Marie Wyatt, an Allied courier, was assigned to meet a double agent in Hatfield, England. Before she could do so, she was whisked away from a tragic scene by Frost, a stranger with a German accent. While in a secluded room, Marie removes her disguise as a middle-aged British housewife.
Frost returned to the table and gathered the documents Marie had hidden in her bag. He tossed them onto the fireplace grate and lit a match.
“Destroy the evidence? I’m sure the Twenty has this same info in triplicate.”
“Are you with the Twenty?”
Ignoring her question, he moved quickly around the room, gathering their discarded clothes and shoving them into the bag.
Marie stared at the fireplace, mesmerized, as the flame caught and the documents turned to ash. In an unconscious gesture, she twirled the stinger loosely in her hand. Its metal cylinder felt clammy against her palm, and the protruding trigger pressed into her skin.
A new siren grew in crescendo, and she folded her arms across her stomach as nausea hit again. Carrying the closed bag, Frost placed his arm around her shoulders.
“Come with me,” he said. He almost, but not quite, made it a question.
“The train station.”
“What about the SD? Won’t they be there?”
“Probably. But they’re looking for a middle-aged housewife. Not a pretty girl and her most attentive boyfriend.”
Marie returned Frost’s steady gaze, searching his face for the smallest sign of deceit or danger. Controlled tension showed in the way he held his jaw, and a slight cloud of worry shadowed his expression. But his clear blue eyes compelled her to believe him. Besides, if he wanted to hurt her, to kill her, she’d already be dead.
With the invulnerability of youth, she had crossed an ocean in search of adventure. Despite her role in the war, she never expected to face death. But it waited for her now, outside this room, and her only defense was a pea-shooter pistol.
And perhaps this stranger—this German—who sought her trust.
The depths of those eyes ignited an unexpected flicker within her heart. Turning from him, she tucked the stinger into the waistband of her skirt.

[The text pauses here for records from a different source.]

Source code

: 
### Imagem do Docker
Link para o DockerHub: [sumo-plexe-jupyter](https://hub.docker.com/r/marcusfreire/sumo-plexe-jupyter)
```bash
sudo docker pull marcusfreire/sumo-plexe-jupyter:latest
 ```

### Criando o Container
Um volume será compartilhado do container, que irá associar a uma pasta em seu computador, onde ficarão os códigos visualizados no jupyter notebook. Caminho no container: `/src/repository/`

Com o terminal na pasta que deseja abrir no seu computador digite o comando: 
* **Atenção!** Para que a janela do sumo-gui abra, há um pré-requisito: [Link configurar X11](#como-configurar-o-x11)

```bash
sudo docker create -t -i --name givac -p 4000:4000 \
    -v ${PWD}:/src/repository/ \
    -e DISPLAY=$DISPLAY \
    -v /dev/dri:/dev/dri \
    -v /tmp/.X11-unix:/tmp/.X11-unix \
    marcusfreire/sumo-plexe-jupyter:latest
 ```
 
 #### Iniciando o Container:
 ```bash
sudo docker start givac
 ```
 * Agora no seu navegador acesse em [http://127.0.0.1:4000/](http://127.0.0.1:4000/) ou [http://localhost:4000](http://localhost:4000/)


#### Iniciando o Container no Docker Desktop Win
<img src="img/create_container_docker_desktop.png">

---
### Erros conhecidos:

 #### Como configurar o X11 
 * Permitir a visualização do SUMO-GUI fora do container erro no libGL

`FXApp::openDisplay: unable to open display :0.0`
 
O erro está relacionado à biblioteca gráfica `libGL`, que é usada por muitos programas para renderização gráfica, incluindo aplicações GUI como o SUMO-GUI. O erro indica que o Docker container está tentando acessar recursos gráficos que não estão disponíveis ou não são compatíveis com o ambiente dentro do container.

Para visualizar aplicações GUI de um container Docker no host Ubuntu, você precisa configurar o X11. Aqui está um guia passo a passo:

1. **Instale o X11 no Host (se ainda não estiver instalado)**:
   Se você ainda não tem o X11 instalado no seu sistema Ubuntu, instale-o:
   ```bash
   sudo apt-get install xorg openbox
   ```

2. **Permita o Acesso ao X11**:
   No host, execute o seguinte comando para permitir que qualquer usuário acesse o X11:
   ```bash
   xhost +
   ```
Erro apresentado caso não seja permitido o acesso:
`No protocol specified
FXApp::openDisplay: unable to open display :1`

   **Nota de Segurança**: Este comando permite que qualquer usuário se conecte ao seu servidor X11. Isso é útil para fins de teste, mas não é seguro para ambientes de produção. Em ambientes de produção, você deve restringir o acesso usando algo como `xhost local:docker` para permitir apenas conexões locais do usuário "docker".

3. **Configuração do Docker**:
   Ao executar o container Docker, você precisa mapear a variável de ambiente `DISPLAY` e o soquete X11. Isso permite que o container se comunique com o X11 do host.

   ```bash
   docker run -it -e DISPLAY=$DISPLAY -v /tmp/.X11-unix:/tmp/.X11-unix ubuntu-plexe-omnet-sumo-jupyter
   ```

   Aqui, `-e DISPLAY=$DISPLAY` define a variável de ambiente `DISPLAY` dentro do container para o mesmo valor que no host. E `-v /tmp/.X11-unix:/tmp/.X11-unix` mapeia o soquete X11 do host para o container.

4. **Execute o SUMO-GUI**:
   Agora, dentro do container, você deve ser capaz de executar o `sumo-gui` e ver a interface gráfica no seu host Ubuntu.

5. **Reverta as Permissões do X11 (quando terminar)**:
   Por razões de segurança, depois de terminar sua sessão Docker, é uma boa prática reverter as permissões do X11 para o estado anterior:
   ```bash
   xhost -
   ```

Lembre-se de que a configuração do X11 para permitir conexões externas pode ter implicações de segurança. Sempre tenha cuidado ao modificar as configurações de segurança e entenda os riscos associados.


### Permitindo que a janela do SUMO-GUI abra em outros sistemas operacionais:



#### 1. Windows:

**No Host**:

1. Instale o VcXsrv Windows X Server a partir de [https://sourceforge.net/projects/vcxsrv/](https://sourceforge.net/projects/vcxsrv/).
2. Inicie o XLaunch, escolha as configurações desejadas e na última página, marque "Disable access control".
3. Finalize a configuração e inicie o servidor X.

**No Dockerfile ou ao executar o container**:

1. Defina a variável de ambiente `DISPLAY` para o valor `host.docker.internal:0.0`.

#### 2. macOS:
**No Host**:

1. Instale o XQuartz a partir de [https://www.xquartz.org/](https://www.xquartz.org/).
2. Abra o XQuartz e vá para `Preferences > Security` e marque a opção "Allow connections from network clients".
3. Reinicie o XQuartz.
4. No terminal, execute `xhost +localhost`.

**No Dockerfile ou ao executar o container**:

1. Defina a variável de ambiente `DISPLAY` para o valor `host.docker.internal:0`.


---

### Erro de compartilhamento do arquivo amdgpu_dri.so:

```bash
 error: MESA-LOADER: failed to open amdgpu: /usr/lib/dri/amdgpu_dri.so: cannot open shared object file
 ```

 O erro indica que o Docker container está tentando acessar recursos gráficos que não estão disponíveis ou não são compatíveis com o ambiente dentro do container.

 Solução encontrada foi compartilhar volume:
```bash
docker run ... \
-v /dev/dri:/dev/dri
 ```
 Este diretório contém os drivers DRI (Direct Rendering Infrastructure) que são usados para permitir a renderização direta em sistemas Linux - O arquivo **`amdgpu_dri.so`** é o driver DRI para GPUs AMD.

As if freed from his own spell, Frost emptied the basin of water into the fireplace, dousing the flames. The sputtering ashes, the final destruction of the documents she had failed to deliver, hypnotized her. He shrugged into a deep brown leather jacket and held out the black purse. As she reached for it, her fingers brushed his, and she knew. Death could not take her. Not with Frost by her side.